Source data:
+++

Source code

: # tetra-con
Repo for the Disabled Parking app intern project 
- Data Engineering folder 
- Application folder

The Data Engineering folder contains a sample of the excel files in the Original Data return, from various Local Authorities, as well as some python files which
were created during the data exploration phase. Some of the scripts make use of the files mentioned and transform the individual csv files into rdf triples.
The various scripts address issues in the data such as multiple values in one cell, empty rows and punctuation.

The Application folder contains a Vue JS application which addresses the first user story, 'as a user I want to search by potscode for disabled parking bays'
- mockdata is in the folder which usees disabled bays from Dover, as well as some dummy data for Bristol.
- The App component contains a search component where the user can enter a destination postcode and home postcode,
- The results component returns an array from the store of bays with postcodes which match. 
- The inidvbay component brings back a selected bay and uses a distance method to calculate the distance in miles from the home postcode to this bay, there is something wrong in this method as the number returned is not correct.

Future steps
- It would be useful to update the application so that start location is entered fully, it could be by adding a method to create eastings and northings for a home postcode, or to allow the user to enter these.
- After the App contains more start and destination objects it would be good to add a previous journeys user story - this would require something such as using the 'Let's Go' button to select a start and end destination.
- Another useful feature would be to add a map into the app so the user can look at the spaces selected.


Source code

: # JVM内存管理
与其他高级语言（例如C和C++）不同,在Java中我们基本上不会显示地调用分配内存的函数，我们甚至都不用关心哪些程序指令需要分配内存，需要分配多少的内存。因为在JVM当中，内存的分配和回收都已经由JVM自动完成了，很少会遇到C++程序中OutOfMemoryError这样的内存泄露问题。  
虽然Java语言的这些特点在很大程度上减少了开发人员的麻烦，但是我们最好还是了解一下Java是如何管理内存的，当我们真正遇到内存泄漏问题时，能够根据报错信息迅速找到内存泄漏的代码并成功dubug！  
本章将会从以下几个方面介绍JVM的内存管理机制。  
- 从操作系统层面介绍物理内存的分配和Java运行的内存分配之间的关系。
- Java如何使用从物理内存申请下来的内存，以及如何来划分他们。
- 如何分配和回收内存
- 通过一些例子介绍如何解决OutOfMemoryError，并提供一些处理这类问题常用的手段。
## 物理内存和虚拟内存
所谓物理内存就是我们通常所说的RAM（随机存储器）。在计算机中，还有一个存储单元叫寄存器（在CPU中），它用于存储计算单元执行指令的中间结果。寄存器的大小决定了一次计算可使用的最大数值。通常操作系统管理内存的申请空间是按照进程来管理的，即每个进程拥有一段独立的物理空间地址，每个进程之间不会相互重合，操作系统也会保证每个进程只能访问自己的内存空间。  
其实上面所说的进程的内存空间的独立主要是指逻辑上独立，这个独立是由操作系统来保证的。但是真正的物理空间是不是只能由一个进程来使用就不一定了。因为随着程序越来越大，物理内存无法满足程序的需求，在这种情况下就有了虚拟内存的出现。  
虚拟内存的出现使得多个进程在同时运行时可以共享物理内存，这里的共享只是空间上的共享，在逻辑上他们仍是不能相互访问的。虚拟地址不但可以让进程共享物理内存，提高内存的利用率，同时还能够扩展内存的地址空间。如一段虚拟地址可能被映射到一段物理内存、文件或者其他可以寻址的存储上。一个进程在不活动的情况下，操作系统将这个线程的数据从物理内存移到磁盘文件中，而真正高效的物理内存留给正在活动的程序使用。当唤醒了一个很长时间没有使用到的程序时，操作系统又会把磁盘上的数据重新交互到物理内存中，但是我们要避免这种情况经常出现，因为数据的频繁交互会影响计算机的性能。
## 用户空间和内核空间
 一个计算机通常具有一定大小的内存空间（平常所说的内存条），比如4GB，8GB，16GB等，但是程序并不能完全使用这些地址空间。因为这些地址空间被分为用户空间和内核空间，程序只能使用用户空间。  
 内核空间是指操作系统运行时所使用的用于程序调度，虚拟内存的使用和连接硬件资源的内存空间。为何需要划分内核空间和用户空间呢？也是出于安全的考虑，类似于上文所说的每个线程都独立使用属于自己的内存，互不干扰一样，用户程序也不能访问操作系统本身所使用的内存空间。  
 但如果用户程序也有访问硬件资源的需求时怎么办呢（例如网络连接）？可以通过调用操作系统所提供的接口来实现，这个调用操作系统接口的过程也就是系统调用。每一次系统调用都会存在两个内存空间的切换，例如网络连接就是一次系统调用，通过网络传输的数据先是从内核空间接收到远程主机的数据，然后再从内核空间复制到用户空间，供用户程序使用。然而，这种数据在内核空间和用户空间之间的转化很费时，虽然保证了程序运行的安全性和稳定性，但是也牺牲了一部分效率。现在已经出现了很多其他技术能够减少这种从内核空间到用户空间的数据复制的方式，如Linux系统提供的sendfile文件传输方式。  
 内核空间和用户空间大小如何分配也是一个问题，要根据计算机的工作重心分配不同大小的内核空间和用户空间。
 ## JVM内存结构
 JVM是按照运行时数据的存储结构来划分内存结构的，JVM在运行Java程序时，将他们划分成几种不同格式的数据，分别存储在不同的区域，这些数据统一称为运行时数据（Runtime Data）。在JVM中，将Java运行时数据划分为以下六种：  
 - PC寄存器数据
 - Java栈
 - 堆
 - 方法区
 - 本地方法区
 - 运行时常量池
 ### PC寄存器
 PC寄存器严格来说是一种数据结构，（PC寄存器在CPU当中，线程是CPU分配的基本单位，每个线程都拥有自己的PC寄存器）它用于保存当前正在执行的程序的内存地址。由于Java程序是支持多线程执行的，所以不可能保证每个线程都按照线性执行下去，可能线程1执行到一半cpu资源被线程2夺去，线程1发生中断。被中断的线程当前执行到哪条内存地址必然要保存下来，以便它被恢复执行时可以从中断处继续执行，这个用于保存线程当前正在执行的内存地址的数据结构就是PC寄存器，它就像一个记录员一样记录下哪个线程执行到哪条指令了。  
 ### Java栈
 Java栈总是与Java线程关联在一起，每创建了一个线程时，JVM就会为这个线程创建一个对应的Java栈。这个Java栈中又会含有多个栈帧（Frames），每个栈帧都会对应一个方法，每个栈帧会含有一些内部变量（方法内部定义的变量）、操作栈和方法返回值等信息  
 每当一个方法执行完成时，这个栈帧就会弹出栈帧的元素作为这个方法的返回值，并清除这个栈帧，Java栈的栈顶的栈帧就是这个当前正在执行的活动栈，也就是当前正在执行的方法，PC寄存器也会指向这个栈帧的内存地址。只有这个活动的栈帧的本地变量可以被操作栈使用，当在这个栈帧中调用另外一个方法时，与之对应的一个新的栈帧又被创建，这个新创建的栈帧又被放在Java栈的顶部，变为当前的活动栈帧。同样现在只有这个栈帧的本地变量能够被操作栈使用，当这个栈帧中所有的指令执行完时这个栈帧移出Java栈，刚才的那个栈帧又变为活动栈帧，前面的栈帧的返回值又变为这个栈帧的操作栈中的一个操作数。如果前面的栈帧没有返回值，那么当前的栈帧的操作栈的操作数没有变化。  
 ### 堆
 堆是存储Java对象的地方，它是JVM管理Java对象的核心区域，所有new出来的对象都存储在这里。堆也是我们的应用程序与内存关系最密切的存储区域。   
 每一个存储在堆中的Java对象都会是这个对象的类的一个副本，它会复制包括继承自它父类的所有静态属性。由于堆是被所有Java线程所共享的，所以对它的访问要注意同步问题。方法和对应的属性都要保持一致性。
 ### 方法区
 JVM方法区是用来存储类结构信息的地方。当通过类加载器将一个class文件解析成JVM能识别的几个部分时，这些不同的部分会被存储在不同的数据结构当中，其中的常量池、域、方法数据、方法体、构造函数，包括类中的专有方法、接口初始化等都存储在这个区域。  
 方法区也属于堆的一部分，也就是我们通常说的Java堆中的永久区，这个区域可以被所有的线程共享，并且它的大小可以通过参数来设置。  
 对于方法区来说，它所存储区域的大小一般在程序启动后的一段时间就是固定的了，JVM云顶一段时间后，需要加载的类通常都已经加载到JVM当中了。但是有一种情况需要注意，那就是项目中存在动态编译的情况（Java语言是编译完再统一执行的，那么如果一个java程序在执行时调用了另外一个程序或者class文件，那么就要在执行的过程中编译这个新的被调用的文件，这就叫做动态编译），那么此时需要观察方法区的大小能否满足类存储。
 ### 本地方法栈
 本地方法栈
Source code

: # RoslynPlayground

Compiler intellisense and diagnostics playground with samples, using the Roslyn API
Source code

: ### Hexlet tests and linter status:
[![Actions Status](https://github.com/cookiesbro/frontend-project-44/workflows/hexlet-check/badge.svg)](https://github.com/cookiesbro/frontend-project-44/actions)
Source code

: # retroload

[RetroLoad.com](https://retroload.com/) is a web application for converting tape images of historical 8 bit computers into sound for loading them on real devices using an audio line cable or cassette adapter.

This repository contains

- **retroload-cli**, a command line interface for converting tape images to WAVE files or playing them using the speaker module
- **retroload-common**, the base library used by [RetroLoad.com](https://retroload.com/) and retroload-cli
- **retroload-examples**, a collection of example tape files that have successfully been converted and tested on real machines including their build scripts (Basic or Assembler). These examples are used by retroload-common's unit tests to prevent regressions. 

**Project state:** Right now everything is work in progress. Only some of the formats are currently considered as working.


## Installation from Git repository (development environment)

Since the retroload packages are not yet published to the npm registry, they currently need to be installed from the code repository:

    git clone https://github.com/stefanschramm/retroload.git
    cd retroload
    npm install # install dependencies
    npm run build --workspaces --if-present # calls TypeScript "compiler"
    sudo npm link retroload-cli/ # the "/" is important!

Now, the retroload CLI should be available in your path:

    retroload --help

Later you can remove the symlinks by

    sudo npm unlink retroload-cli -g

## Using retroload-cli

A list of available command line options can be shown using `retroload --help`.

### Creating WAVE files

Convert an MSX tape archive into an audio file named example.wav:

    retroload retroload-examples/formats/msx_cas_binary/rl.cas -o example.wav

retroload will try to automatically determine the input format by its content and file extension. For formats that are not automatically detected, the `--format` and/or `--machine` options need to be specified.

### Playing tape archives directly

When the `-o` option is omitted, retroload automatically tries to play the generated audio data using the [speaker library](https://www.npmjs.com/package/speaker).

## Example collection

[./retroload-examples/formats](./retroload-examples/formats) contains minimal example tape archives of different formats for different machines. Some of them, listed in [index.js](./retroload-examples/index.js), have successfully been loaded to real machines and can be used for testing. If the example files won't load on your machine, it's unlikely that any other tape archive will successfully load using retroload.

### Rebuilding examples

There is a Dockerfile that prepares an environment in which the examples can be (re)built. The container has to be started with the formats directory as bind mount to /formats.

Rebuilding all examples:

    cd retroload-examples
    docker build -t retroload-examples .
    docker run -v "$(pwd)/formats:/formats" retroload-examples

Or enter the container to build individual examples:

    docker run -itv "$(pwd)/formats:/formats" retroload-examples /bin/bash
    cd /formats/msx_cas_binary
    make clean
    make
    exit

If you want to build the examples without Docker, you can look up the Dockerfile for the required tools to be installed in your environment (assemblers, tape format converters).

+++

Exercise directions →
Your reply is to repeat, unchanged, the lines above running from the one with "npm install # install dependencies" up to and including the one with "## Example collection".

Response box →
    npm install # install dependencies
    npm run build --workspaces --if-present # calls TypeScript "compiler"
    sudo npm link retroload-cli/ # the "/" is important!

Now, the retroload CLI should be available in your path:

    retroload --help

Later you can remove the symlinks by

    sudo npm unlink retroload-cli -g

## Using retroload-cli

A list of available command line options can be shown using `retroload --help`.

### Creating WAVE files

Convert an MSX tape archive into an audio file named example.wav:

    retroload retroload-examples/formats/msx_cas_binary/rl.cas -o example.wav

retroload will try to automatically determine the input format by its content and file extension. For formats that are not automatically detected, the `--format` and/or `--machine` options need to be specified.

### Playing tape archives directly

When the `-o` option is omitted, retroload automatically tries to play the generated audio data using the [speaker library](https://www.npmjs.com/package/speaker).

## Example collection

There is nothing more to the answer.